··· Data for review ···
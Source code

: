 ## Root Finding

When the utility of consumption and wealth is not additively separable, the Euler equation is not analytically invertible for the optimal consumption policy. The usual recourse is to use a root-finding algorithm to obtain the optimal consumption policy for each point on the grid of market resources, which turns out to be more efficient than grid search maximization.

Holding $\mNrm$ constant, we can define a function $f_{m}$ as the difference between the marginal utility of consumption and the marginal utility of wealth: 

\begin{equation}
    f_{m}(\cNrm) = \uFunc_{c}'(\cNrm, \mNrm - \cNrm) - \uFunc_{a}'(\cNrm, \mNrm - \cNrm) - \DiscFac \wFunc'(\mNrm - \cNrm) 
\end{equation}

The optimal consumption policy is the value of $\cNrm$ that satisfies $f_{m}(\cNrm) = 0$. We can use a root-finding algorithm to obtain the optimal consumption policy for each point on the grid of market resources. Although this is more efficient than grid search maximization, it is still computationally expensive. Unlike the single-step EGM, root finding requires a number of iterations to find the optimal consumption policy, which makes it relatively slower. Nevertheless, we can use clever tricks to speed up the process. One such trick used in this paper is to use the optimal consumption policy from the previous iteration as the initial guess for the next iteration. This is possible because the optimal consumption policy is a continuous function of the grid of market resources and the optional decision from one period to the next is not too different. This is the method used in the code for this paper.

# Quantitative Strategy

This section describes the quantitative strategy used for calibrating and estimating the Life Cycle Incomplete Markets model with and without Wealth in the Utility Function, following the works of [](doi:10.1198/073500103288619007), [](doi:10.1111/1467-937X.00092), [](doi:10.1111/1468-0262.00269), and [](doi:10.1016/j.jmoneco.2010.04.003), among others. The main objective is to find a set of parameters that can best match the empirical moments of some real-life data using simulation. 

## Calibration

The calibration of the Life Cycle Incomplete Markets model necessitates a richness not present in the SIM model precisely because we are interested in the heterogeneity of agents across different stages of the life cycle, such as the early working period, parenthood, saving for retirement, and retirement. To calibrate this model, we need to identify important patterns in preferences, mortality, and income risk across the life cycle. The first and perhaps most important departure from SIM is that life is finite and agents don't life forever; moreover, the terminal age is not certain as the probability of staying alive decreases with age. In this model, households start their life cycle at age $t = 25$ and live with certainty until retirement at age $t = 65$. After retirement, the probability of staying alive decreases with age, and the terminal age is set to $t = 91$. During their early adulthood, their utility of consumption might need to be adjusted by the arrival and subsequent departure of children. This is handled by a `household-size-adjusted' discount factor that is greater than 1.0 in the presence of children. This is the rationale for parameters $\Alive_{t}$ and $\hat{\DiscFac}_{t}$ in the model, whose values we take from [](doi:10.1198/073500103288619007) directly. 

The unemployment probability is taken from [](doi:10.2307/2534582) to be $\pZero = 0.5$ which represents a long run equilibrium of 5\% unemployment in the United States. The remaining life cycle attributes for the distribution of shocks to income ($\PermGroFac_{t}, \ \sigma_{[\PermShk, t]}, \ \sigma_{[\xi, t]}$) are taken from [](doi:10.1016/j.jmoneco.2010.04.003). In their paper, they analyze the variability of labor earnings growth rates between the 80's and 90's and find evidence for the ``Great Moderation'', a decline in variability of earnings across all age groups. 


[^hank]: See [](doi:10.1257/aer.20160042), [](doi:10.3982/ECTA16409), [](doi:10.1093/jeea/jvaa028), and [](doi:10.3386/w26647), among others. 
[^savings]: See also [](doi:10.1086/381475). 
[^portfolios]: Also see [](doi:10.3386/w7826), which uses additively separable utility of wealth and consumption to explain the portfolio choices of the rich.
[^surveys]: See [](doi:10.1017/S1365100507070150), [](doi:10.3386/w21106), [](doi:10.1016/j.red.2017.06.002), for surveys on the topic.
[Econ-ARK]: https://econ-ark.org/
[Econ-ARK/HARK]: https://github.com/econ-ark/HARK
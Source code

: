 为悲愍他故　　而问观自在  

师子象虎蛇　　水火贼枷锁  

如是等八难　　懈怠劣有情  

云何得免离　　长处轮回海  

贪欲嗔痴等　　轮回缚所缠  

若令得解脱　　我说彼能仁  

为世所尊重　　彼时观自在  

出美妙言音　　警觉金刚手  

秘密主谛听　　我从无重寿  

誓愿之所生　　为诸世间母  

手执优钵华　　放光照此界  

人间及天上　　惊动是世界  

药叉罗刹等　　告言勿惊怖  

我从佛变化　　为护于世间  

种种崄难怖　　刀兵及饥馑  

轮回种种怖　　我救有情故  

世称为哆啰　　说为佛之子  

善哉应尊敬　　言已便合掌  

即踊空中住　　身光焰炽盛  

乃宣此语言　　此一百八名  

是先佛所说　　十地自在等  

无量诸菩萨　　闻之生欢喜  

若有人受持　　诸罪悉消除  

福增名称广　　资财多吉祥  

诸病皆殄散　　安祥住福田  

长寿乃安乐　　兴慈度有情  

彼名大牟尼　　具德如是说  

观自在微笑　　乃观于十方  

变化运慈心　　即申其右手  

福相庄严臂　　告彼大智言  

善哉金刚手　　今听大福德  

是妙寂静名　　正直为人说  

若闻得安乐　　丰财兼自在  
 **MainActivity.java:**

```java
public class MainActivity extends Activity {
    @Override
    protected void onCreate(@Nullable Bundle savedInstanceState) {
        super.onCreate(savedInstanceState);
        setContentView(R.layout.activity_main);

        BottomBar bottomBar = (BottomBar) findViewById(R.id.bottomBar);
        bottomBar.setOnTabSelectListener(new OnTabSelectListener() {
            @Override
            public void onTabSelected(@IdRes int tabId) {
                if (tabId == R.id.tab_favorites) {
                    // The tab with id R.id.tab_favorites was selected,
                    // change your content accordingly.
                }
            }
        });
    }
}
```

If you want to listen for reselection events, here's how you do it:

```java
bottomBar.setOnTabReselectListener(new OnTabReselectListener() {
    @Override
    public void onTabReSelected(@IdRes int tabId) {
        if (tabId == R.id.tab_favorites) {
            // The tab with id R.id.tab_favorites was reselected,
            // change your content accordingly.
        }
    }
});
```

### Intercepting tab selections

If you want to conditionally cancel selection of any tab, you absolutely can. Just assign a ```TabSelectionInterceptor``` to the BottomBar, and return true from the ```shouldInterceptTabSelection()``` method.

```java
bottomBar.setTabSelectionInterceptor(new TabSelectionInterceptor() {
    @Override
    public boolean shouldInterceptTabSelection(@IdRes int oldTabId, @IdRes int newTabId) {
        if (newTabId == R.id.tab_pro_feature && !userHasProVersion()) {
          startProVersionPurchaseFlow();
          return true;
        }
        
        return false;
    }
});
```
···
* **What you will do**: Only the lines containing "which" are needed; pull them out of the listing.

* **Response**:
When the utility of consumption and wealth is not additively separable, the Euler equation is not analytically invertible for the optimal consumption policy. The usual recourse is to use a root-finding algorithm to obtain the optimal consumption policy for each point on the grid of market resources, which turns out to be more efficient than grid search maximization.
The optimal consumption policy is the value of $\cNrm$ that satisfies $f_{m}(\cNrm) = 0$. We can use a root-finding algorithm to obtain the optimal consumption policy for each point on the grid of market resources. Although this is more efficient than grid search maximization, it is still computationally expensive. Unlike the single-step EGM, root finding requires a number of iterations to find the optimal consumption policy, which makes it relatively slower. Nevertheless, we can use clever tricks to speed up the process. One such trick used in this paper is to use the optimal consumption policy from the previous iteration as the initial guess for the next iteration. This is possible because the optimal consumption policy is a continuous function of the grid of market resources and the optional decision from one period to the next is not too different. This is the method used in the code for this paper.
The unemployment probability is taken from [](doi:10.2307/2534582) to be $\pZero = 0.5$ which represents a long run equilibrium of 5\% unemployment in the United States. The remaining life cycle attributes for the distribution of shocks to income ($\PermGroFac_{t}, \ \sigma_{[\PermShk, t]}, \ \sigma_{[\xi, t]}$) are taken from [](doi:10.1016/j.jmoneco.2010.04.003). In their paper, they analyze the variability of labor earnings growth rates between the 80's and 90's and find evidence for the ``Great Moderation'', a decline in variability of earnings across all age groups. 
[^portfolios]: Also see [](doi:10.3386/w7826), which uses additively separable utility of wealth and consumption to explain the portfolio choices of the rich.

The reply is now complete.